Da ‘live’ de Bolsonaro à fraude na vacinação: como o celular de Mauro Cid embasou as investigações da PF
Uma investigação que começou em agosto de 2021 envolvendo o então presidente Jair Bolsonaro e seu ajudante de ordens, Mauro Cid, tem sido apontada pela Polícia Federal como crucial para desvendar um esquema de fraude em cartões de vacinação. A quebra do sigilo de mensagens de Cid naquele caso embasou a operação desta semana, mas também forneceu elementos para ao menos outras três apurações envolvendo o tenente-coronel.

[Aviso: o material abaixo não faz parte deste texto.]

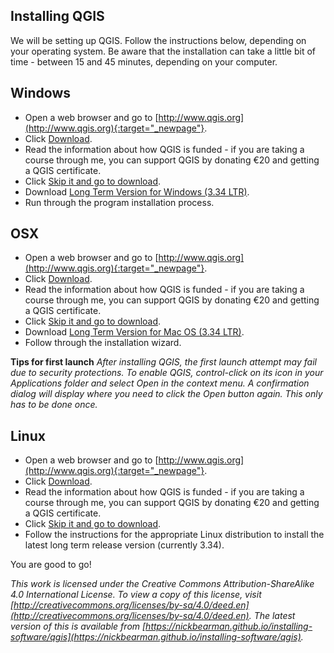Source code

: ## Installing QGIS

We will be setting up QGIS. Follow the instructions below, depending on your operating system. Be aware that the installation can take a little bit of time - between 15 and 45 minutes, depending on your computer. 

## Windows 

- Open a web browser and go to [http://www.qgis.org](http://www.qgis.org){:target="_newpage"}.  
- Click <u>Download</u>.  
- Read the information about how QGIS is funded - if you are taking a course through me, you can support QGIS by donating €20 and getting a QGIS certificate. 
- Click <u>Skip it and go to download</u>.
- Download <u>Long Term Version for Windows (3.34 LTR)</u>.
- Run through the program installation process.  

## OSX

- Open a web browser and go to [http://www.qgis.org](http://www.qgis.org){:target="_newpage"}.  
- Click <u>Download</u>.  
- Read the information about how QGIS is funded - if you are taking a course through me, you can support QGIS by donating €20 and getting a QGIS certificate. 
- Click <u>Skip it and go to download</u>.
- Download <u>Long Term Version for Mac OS (3.34 LTR)</u>.
- Follow through the installation wizard.  

**Tips for first launch** *After installing QGIS, the first launch attempt may fail due to security protections. To enable QGIS, control-click on its icon in your Applications folder and select Open in the context menu. A confirmation dialog will display where you need to click the Open button again. This only has to be done once.*

## Linux

- Open a web browser and go to [http://www.qgis.org](http://www.qgis.org){:target="_newpage"}.  
- Click <u>Download</u>.  
- Read the information about how QGIS is funded - if you are taking a course through me, you can support QGIS by donating €20 and getting a QGIS certificate. 
- Click <u>Skip it and go to download</u>.
- Follow the instructions for the appropriate Linux distribution to install the latest long term release version (currently 3.34).  
<!-- add more to this section -->

You are good to go!

*This work is licensed under the Creative Commons Attribution-ShareAlike 4.0 International License. To view a copy of this license, visit [http://creativecommons.org/licenses/by-sa/4.0/deed.en](http://creativecommons.org/licenses/by-sa/4.0/deed.en). The latest version of this is available from [https://nickbearman.github.io/installing-software/qgis](https://nickbearman.github.io/installing-software/qgis).*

O acesso a serviços de nuvem utilizados por Cid foi autorizado no inquérito que investiga Bolsonaro pelo vazamento de uma investigação da PF. Com esses dados, os investigadores pediram o indiciamento do militar neste e em outro inquérito, e outras duas investigações foram abertas, sendo uma delas a que resultou na prisão dele.
— A partir de acesso a nuvens e conversas, se identificou essa possível fraude que agora apontamos como real. Portanto, a partir daí que começamos essa investigação do Rio de Janeiro — afirmou o diretor-geral da PF, Andrei Passos , ao explicar a origem da investigação sobre fraude nos cartões de vacinação.
Entenda a seguir o passo a passo das diversas investigações envolvendo Cid.
Agosto de 2021: inquérito divulgado
No dia 4 de agosto de 2021, em meio a uma escalada de ataques ao Supremo Tribunal Federal (STF) e ao Tribunal Superior Eleitoral (TSE), o então presidente Jair Bolsonaro divulgou um inquérito da PF que investigava um ataque hacker ao sistema da Corte Eleitoral, como uma forma colocar em dúvida o sistema eleitoral. Primeiro ele leu trechos em uma entrevista, depois publicou a íntegra em suas redes sociais.
Dias depois, os sete ministros que integravam o TSE à época enviaram uma notícia-crime ao STF, solicitando a abertura de uma investigação contra Bolsonaro, o que foi aceito por Alexandre de Moraes. O argumento foi de que o inquérito divulgado continha informações sigilosas sobre o órgão.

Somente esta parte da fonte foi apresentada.